Por vezes quando alguém de quem gostamos muito é maltratado ou desumanizado sentimo-nos revoltados e com vontade de fazer justiça.
Mas como? Contra quem? O sistema? Os serviços de saúde? Da Segurança Social? Ou simplesmente contra o Zé ninguém que encrava o sistema e que descarrega nos outros, nos mais fracos, as suas frustrações?

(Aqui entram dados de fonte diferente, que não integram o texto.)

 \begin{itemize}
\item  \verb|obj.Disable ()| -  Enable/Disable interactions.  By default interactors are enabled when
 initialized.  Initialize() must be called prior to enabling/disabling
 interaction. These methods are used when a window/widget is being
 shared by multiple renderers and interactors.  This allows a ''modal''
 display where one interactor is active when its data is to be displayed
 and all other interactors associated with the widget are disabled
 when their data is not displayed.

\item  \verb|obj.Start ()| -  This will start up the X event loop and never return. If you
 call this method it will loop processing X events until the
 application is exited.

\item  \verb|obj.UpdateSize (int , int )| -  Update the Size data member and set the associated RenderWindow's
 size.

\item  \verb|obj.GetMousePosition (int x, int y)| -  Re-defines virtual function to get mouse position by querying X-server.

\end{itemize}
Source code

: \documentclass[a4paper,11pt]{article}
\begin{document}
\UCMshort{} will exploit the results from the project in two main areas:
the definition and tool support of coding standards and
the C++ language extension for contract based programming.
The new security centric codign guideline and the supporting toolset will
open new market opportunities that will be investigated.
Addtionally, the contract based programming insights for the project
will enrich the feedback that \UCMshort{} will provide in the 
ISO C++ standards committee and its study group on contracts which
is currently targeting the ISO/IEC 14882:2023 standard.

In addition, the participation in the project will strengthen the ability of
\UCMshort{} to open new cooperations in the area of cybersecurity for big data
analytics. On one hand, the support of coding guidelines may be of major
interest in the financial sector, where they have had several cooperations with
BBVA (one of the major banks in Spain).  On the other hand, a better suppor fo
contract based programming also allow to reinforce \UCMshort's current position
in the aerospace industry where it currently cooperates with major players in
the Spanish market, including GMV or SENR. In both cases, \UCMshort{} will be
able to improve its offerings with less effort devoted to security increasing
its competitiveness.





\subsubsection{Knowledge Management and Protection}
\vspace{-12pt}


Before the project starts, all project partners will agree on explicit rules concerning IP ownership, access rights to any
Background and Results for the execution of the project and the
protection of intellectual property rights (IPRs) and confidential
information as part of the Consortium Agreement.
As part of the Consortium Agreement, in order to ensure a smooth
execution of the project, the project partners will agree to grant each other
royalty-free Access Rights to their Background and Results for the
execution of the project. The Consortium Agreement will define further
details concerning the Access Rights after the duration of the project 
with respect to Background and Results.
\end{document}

A minha mãe foi para casa depois de ter estado internada num hospital. Assim de um dia para o outro, depois de nos terem dito, o próprio médico que a operou, que a situação estava difícil e que possivelmente ainda teria de ser operada novamente! O estado geral era preocupante. Dois dias depois estava em casa com a alta passada pelo mesmo médico que tinha falado connosco.
Impunha-se ajuda para a higiene e para ter as condições mínimas de bem estar para o estado em que ela se encontrava. Tem a bacia partida em dois locais, a perna esquerda deixou de funcionar. Está praticamente paralisada do lado esquerdo. Precisava de cuidados de saúde, higiene assim como uma cama articulada.
Depois de muito procurar chegámos à conclusão que não há ajuda para ninguém, pelo menos para a minha mãe. A Segurança Social não tem pessoal para ir a casa ajudar a dar banho à minha mãe! As associações que procurámos também não, a Igreja Católica igualmente se negou. Ponto assente, a minha mãe se não for a família a fazer, não terá o mínimo de qualidade de vida, nem de higiene, nem de saúde nem de comodidade. Se a família não pode tem de se contratar alguém e pagar do seu bolso. Outros tratamentos e o levantamento do doente é incumbência da família.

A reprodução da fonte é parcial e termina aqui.